Search Developer's Guide (PDF)

MarkLogic 10 Product Documentation
Search Developer's Guide
— Chapter 3

« Previous chapter
Next chapter »

Searching Using String Queries

This chapter describes how to perform searches using simple string queries with Search API. This chapter includes the following sections:

This chapter provides background, design patterns, and examples of using string queries. For the function signatures and descriptions, see the Search documentation under XQuery Library Modules in the MarkLogic XQuery and XSLT Function Reference.

String Query Overview

A string query is a plain text search string composed of terms, phrases, and operators that can be easily composed by end users typing into an application search box. For example, cat AND dog is a string query for finding documents that contain both the term cat and the term dog.

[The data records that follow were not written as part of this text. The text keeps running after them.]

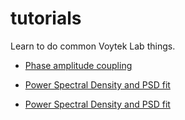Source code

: tutorials
=========

Learn to do common Voytek Lab things.

* [Phase amplitude coupling](http://nbviewer.ipython.org/github/voytekresearch/tutorials/blob/master/Phase%20Amplitude%20Coupling%20Tutorial.ipynb)
* [Power Spectral Density and PSD fit](http://nbviewer.ipython.org/github/voytekresearch/tutorials/blob/master/PSD%20Fit%20Tutorial.ipynb) 

* [Power Spectral Density and PSD fit](http://nbviewer.ipython.org/github/voytekresearch/tutorials/blob/master/PSD%20Fit%20Tutorial.ipynb)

For historical reasons, MarkLogic supports two similar string query grammars. The XQuery Search API, and the REST, Java, and Node.js Client APIs support the grammar discussed in this chapter. The XQuery cts:parse function, the Javascript cts.parse function, and the Javascript jsearch API support a similar grammar; for details, see Creating a Query From Search Text With cts:parse. The two grammars share the same basic set of operators, but differ in how you define constraints and the degree of customizability.

The syntax of a string query is determined by a configurable grammar. A powerful default grammar is pre-defined. You can modify or extend the grammar through the grammar search option. For details, see The Default String Query Grammar.

The default grammar provides a robust ability to generate complex queries. The following are some examples of queries that use the default grammar:

  • (cat OR dog) NEAR vet

    at least one of the terms cat or dog within 10 terms (the default distance for cts:near-query) of the word vet

  • dog NEAR/30 vet

    the word dog within 30 terms of the word vet

  • cat -dog

the word cat where there is no word dog.

You can use string queries to search contents and metadata with the following MarkLogic Server APIs:

The Default String Query Grammar

The Search API has a built-in default grammar for interpreting string querys such as cat AND dog. The default grammar enables you to write applications that perform complex queries against a database based on simple search strings.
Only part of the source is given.